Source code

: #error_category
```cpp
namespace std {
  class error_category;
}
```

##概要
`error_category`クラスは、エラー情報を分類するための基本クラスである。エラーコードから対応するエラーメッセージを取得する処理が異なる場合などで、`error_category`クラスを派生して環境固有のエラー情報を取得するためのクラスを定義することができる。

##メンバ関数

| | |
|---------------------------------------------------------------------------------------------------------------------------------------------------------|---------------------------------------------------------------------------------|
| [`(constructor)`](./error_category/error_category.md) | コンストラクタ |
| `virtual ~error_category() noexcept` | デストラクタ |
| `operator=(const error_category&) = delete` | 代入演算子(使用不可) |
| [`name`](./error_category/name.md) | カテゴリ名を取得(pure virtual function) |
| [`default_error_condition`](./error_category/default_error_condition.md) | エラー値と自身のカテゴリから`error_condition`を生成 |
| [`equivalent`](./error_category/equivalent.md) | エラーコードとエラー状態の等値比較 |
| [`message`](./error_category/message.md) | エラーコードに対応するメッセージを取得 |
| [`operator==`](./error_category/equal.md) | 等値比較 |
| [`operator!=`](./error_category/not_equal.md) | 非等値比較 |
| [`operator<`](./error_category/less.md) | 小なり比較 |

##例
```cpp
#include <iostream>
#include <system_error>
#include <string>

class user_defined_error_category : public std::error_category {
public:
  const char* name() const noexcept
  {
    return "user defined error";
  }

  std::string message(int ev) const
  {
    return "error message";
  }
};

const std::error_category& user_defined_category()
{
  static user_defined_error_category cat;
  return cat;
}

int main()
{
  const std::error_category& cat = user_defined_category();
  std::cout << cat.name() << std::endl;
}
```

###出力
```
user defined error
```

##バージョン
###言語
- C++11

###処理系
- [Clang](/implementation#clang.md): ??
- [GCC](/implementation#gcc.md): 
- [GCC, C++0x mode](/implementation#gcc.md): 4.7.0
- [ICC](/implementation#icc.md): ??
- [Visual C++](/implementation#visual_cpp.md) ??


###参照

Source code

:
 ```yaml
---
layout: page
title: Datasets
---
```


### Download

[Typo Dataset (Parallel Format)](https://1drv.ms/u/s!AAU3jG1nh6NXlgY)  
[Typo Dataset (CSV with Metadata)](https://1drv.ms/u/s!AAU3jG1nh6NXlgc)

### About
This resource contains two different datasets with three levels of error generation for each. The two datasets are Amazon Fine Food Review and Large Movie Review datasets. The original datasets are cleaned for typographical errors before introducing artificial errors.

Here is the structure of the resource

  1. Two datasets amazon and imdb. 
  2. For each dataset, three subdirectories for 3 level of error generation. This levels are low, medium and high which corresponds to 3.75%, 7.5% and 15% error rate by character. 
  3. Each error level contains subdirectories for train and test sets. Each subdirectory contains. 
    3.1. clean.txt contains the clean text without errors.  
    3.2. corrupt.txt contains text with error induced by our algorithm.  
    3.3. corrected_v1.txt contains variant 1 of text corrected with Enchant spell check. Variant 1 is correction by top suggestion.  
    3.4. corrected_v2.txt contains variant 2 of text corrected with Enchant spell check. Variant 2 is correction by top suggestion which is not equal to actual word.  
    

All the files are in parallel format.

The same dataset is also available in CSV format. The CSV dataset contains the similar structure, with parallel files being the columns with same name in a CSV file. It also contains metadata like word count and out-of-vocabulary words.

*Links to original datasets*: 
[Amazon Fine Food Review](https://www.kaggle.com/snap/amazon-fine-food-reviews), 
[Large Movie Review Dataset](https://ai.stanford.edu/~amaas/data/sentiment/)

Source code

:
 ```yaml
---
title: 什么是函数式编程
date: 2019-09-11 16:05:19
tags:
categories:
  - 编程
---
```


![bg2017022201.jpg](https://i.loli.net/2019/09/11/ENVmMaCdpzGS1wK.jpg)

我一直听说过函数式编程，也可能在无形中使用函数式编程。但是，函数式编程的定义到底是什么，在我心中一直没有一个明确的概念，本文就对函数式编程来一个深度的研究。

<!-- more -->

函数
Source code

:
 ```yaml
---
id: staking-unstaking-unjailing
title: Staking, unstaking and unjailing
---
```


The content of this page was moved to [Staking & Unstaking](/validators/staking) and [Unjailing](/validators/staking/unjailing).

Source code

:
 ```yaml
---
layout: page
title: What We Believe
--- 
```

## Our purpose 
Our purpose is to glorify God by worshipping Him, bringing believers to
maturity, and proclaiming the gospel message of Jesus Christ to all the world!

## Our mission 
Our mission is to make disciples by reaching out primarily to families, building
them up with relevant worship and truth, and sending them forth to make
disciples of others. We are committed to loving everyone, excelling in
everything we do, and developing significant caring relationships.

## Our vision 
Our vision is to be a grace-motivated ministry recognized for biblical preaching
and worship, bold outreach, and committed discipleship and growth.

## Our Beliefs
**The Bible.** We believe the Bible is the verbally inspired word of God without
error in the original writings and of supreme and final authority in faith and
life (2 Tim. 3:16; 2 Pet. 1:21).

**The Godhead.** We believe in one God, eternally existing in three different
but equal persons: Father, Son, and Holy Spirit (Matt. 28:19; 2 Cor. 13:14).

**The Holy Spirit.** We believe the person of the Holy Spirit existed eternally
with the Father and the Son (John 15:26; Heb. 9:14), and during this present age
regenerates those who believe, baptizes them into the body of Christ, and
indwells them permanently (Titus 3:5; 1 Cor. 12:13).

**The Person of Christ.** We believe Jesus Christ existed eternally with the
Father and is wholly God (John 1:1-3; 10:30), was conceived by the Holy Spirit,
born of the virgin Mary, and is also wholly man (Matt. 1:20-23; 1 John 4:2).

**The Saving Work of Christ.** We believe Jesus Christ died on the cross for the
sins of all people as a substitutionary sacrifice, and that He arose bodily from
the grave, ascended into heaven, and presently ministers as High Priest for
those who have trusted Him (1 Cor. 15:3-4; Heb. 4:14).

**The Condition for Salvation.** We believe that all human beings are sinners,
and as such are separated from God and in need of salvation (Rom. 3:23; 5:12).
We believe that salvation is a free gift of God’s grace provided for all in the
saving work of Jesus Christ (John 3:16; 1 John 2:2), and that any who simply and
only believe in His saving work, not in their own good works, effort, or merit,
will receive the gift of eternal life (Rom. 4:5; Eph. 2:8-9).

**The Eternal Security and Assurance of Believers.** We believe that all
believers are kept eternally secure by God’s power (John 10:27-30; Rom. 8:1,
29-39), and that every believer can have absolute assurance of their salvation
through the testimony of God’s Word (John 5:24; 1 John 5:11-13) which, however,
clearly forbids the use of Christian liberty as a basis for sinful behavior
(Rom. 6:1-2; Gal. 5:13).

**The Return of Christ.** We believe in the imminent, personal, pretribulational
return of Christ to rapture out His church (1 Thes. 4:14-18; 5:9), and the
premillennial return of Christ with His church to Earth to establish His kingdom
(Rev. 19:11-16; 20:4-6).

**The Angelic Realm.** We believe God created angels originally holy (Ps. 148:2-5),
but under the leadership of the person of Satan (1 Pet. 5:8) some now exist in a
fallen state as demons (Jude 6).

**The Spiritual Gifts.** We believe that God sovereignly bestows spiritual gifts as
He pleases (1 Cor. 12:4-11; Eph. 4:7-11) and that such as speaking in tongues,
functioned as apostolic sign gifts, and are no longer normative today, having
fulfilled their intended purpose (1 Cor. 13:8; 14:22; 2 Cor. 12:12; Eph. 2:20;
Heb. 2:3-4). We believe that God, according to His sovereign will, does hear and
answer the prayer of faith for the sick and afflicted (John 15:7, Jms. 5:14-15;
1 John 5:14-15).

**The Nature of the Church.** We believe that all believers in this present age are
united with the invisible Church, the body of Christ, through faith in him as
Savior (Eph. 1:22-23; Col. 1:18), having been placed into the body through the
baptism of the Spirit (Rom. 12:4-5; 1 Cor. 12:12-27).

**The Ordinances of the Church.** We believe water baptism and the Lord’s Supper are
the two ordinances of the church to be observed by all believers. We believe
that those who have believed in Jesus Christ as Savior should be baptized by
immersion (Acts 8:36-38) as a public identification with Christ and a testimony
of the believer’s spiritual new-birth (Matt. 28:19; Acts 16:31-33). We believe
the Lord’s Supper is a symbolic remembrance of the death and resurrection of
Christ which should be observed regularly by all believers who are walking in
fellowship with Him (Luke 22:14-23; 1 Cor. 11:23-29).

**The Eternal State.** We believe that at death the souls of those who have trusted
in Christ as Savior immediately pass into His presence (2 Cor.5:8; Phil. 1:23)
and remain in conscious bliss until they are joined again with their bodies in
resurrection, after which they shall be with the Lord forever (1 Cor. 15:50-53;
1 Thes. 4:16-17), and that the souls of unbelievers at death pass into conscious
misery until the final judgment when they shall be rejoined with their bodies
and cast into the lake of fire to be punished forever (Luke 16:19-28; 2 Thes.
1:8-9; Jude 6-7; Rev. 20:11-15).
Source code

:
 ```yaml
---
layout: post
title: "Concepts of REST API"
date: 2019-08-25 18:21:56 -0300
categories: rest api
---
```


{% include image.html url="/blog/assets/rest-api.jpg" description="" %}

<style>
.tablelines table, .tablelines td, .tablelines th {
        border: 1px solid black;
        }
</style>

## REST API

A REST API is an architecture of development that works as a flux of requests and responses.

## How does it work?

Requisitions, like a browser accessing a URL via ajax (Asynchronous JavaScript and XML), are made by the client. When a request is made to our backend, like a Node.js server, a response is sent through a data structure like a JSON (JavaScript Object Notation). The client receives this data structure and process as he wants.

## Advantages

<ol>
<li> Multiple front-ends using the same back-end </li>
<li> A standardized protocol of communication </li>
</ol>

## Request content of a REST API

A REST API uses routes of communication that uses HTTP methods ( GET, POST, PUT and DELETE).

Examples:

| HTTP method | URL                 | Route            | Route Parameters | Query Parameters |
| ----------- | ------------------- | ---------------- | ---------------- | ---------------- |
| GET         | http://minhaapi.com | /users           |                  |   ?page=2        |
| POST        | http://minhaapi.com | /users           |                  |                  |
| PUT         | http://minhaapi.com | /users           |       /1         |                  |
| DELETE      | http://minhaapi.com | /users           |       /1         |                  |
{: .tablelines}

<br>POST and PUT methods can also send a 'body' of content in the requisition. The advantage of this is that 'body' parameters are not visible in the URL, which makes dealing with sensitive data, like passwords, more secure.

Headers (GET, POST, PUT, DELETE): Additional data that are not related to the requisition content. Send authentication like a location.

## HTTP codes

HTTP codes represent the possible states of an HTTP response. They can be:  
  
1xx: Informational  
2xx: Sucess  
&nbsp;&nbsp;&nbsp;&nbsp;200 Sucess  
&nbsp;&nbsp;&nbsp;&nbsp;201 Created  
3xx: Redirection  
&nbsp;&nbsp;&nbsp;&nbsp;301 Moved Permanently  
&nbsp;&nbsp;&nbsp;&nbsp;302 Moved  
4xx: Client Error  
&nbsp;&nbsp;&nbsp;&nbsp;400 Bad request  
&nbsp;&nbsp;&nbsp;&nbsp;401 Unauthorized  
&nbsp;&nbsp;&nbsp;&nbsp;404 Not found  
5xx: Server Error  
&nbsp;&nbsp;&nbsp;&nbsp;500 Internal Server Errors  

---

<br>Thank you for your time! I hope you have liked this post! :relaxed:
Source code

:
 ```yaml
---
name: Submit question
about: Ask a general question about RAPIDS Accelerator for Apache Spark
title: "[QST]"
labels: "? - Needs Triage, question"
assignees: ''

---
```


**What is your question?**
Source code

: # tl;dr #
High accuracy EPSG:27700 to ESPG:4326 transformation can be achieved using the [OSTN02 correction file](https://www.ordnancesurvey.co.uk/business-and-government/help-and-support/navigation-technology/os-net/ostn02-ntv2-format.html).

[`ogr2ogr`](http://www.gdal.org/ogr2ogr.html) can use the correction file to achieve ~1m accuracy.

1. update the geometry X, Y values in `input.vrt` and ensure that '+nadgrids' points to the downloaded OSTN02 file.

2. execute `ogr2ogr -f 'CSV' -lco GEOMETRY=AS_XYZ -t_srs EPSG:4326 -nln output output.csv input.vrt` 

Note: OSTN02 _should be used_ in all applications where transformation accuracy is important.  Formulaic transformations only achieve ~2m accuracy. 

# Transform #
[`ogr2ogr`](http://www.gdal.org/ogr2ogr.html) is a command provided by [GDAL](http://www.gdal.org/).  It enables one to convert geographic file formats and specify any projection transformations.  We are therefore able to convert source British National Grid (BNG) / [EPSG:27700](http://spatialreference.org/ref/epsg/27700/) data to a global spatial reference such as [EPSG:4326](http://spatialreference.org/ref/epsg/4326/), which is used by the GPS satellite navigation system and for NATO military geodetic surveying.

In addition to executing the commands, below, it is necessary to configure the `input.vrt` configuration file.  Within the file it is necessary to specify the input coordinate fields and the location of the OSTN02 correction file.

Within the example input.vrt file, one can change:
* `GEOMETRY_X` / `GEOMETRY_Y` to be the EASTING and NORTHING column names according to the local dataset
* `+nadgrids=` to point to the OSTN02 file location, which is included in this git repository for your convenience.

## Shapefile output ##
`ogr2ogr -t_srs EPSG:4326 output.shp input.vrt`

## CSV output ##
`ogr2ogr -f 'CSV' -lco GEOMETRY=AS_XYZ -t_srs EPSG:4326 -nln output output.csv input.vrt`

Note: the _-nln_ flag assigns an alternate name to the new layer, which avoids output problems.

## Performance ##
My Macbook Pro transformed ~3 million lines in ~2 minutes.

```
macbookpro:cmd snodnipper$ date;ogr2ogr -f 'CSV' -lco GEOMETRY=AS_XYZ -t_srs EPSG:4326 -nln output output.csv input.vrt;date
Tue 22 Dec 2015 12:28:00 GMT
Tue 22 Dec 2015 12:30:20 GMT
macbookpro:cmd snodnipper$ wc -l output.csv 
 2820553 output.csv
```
+--
◆ Work instructions ◆
With the line that has "Spirit existed eternally" as the first and the line that has "eternally with the" as the last, repeat exactly that run of lines above and no more.

◆ The answer ◆
**The Holy Spirit.** We believe the person of the Holy Spirit existed eternally
with the Father and the Son (John 15:26; Heb. 9:14), and during this present age
regenerates those who believe, baptizes them into the body of Christ, and
indwells them permanently (Titus 3:5; 1 Cor. 12:13).

**The Person of Christ.** We believe Jesus Christ existed eternally with the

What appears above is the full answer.